YouTube’s media-rights deal with Activision Blizzard Esports is valued at around $160M USD over three years, according to people briefed on the terms of pact, part of the broader new strategic partnership between Google and the video game company. Google and Activision Blizzard announced the new partnership late last month just before the start of the Call of Duty League (CLD) season.
Sources said the deal comes in around $160M total for all of the esports properties involved — Call of Duty, Overwatch, and Hearthstone. The previous deal that Activision Blizzard had for just the Overwatch League (OWL) was reportedly valued at $90M total over two years. Activision Blizzard declined comment. The exact breakdown of how much each property contributes to the total payout from Google is not known, but sources said that the majority is towards OWL, with a lesser but still notable amount going toward CDL, while Hearthstone — which is not a Tier 1 esport — was described as essentially a free throw-in for YouTube.
Sources said that the deal includes significant incentive clauses for ad sales and viewership targets, so the money coming to the league and teams could go up markedly. These incentive clauses, described by sources as achievable, are partially why teams and other executives around the league have been happy with the new YouTube deal even though the base amount going to OWL is not an increase from the Twitch deal.
As part of the deal, Google Cloud now will provide cloud computing services to Activision Blizzard, an account that sources have described as enormous given Activision Blizzard’s status as one of the biggest video game companies in the world.
Endeavor Senior VP/Esports Stuart Saw wrote in an email, “From a macro market perspective, this a big moment in esports history. This is the first time a tier one western game developer has gone exclusive with one of its products off of Twitch since ironically Activision did so with Call of Duty fiveish years ago. For YouTube, it’s a real statement of intent for them to bolster a growing product.”
Saw added that in the broader tech war between Amazon and Google, this deal is a significant one both because of what it means on the esports side as well as the cloud services side, of which Amazon’s AWS also is a major player.
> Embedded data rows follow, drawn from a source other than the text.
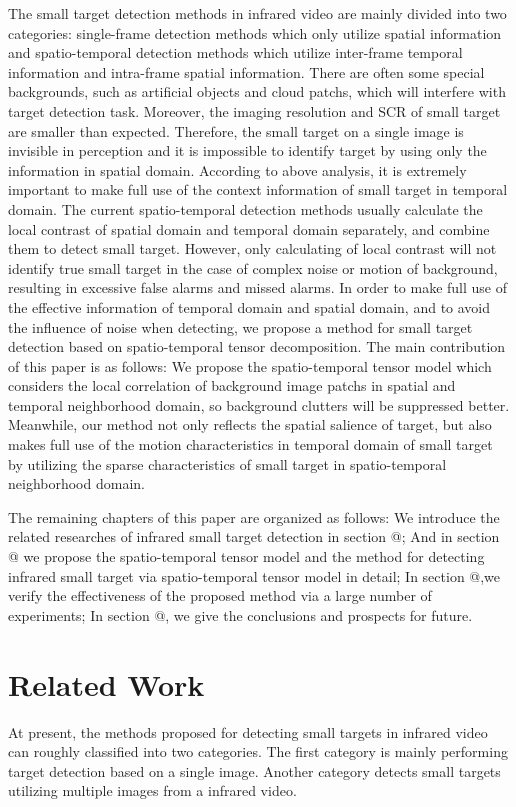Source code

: \documentclass[journal]{IEEEtran}
\makeatletter
\newcommand{\Rmnum}[1]{\expandafter\@slowromancap\romannumeral #1@}
\makeatother
\begin{document}
The small target detection methods in infrared video are mainly divided into two categories: single-frame detection methods which only utilize spatial information and spatio-temporal detection methods which utilize inter-frame temporal information and intra-frame spatial information\cite{li2016novel}. There are often some special backgrounds, such as artificial objects and cloud patchs, which will interfere with target detection task. Moreover, the imaging resolution and SCR of small target are smaller than expected. Therefore, the small target on a single image is invisible in perception and it is impossible to identify target by using only the information in spatial domain. According to above analysis, it is extremely important to make full use of the context information of small target in temporal domain. The current spatio-temporal detection methods usually calculate the local contrast of spatial domain and temporal domain separately, and combine them to detect small target. However, only calculating of local contrast will not identify true small target in the case of complex noise or motion of background, resulting in excessive false alarms and missed alarms. In order to make full use of the effective information of temporal domain and spatial domain, and to avoid the influence of noise when detecting, we propose a method for small target detection based on spatio-temporal tensor decomposition. The main contribution of this paper is as follows: We propose the spatio-temporal tensor model which considers the local correlation of background image patchs in spatial and temporal neighborhood domain, so background clutters will be suppressed better. Meanwhile, our method not only reflects the spatial salience of target, but also makes full use of the motion characteristics in temporal domain of small target by utilizing the sparse characteristics of small target in spatio-temporal neighborhood domain.

The remaining chapters of this paper are organized as follows: We introduce the related researches of infrared small target detection in section \Rmnum{2}; And in section \Rmnum{3} we propose the spatio-temporal tensor model and the method for detecting infrared small target via spatio-temporal tensor model in detail; In section \Rmnum{4},we verify the effectiveness of the proposed method via a large number of experiments; In section \Rmnum{5}, we give the conclusions and prospects for future.

%
%
\section{Related Work}
At present, the methods proposed for detecting small targets in infrared video can roughly classified into two categories. The first category is mainly performing target detection based on a single image. Another category detects small targets utilizing multiple images from a infrared video.
\end{document}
Saw: “If you look across Google, YouTube, Cloud, Stadia, Ads — gaming is a big vertical for them. Externally, this is one of the first examples where Google’s cross-group strategy has been immediately obvious. The right hand is complimenting the left. This is a big, headline acquisition and proof of concept for both Cloud and YouTube. They’ll both be looking to use this as a case study against Amazon’s AWS and Twitch across the market.”
Off The Throne?
The deal also raises more questions about whether Twitch is losing its dominant position in esports and gaming following the defection of several major streamers last year on top of this new loss.
Saw said, “It’ll be fascinating to look back in a few years and ascertain the true impact this deal has had on esports and Twitch. History dictates that Twitch should not be concerned: they’ve lost content to rival platforms before and haven’t lost market share. That being said, everything feels a little different right now: the rights industry has never been more competitive, and the volume of competing streaming platforms suggests we may, for the first time, be moving toward a fragmented market.”